=== Information given ===
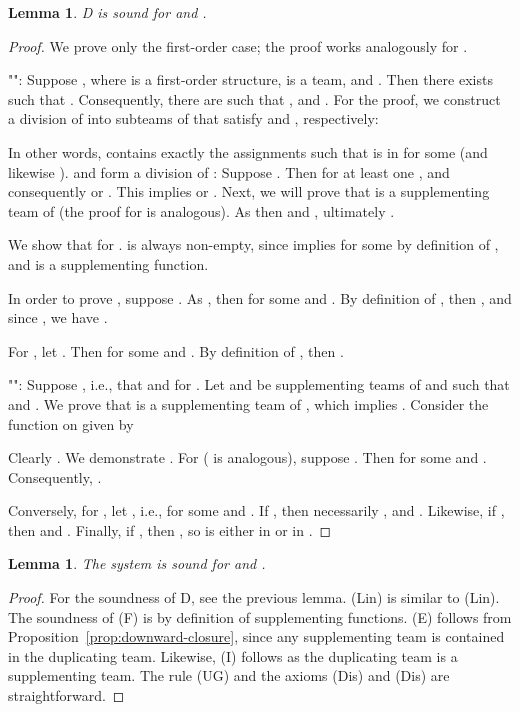 \documentclass[a4paper,english,fleqn,11pt,final]{scrartcl}
\makeatletter
\newcommand{\ie}{i.e.\@\xspace}
\newcommand{\Deriv}[1]{{\normalfont\textsf{#1}}}
\theoremstyle{plain}
\newtheorem{lemma}[theorem]{Lemma}
\theoremstyle{definition}
\makeatother
\begin{document}
\begin{lemma}\label{lem:exists-sound}
\Deriv{D} is sound for  and .
\end{lemma}
\begin{proof}
We prove only the first-order case; the proof works analogously for .

"":
Suppose , where  is a first-order structure,  is a team, and .
Then there exists  such that .
Consequently, there are  such that ,  and .
For the proof, we construct a division of  into subteams  of  that satisfy  and , respectively:

In other words,  contains exactly the assignments  such that  is in  for some  (and likewise ).
 and  form a division of : Suppose .
Then  for at least one , and consequently  or .
This implies  or .
Next, we will prove that  is a supplementing team of  (the proof for  is analogous).
As then  and , ultimately .

\smallskip

We show that  for .
 is always non-empty, since  implies  for some  by definition of , and  is a supplementing function.


In order to prove , suppose .
As , then  for some  and .
By definition of , then , and since , we have .

For , let .
Then  for some  and .
By definition of , then .

\medskip

"":
Suppose , \ie, that  and  for .
Let  and  be supplementing teams of  and  such that  and .
We prove that  is a supplementing team of , which implies .
Consider the function  on  given by

Clearly .
We demonstrate .
For  ( is analogous), suppose .
Then  for some  and .
Consequently, .

Conversely, for , let , \ie,  for some  and .
If , then necessarily , and .
Likewise, if , then  and .
Finally, if , then , so  is either in  or in .
\end{proof}

\begin{lemma}
The system  is sound for  and .
\end{lemma}
\begin{proof}
For the soundness of \Deriv{D}, see the previous lemma.
\Deriv{(Lin)} is similar to \Deriv{(Lin)}.
The soundness of \Deriv{(F)} is by definition of supplementing functions.
\Deriv{(E)} follows from Proposition~\ref{prop:downward-closure}, since any supplementing team is contained in the duplicating team.
Likewise, \Deriv{(I)} follows as the duplicating team is a supplementing team.
The rule \Deriv{(UG)} and the axioms \Deriv{(Dis)} and \Deriv{(Dis)} are straightforward.
\end{proof}
\end{document}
===
◆ **Task requirements**
Starting at the line that contains "a supplementing team.", repeat each line exactly through the last one in the listing. Include both of those lines and nothing more.

◆ **Response box**
Likewise, \Deriv{(I)} follows as the duplicating team is a supplementing team.
The rule \Deriv{(UG)} and the axioms \Deriv{(Dis)} and \Deriv{(Dis)} are straightforward.
\end{proof}
\end{document}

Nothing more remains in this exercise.